■ To do ■
Within this material, find every line where the string "that" appears, and copy it out.

■ Data for this task ■
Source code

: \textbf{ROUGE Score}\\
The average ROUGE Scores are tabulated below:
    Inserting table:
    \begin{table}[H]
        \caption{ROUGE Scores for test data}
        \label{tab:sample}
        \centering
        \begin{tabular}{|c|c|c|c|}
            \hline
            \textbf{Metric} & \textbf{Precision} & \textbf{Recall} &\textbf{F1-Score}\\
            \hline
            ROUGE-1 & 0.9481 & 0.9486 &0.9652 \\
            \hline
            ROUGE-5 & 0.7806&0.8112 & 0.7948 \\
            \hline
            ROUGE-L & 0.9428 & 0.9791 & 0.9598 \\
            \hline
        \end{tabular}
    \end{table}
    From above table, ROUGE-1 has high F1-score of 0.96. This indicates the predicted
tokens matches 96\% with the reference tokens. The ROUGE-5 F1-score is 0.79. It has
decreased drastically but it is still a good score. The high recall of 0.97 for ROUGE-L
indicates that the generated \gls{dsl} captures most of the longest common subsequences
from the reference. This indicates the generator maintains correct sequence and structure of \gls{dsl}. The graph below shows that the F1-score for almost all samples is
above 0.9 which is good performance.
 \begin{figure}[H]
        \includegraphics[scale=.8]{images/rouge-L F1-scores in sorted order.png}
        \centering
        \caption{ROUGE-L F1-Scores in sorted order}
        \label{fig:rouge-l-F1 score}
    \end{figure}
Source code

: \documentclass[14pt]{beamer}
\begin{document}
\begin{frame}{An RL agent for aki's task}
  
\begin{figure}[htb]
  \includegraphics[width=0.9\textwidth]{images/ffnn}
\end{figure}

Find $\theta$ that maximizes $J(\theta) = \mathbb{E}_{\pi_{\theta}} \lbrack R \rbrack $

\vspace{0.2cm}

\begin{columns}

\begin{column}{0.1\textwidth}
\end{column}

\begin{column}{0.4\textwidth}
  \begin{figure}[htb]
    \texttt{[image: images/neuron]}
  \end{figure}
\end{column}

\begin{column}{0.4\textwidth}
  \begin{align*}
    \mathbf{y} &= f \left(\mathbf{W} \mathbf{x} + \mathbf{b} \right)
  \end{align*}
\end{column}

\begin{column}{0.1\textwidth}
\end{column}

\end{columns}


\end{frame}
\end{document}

■ Response for this exercise ■
indicates that the generated \gls{dsl} captures most of the longest common subsequences
from the reference. This indicates the generator maintains correct sequence and structure of \gls{dsl}. The graph below shows that the F1-score for almost all samples is
Find $\theta$ that maximizes $J(\theta) = \mathbb{E}_{\pi_{\theta}} \lbrack R \rbrack $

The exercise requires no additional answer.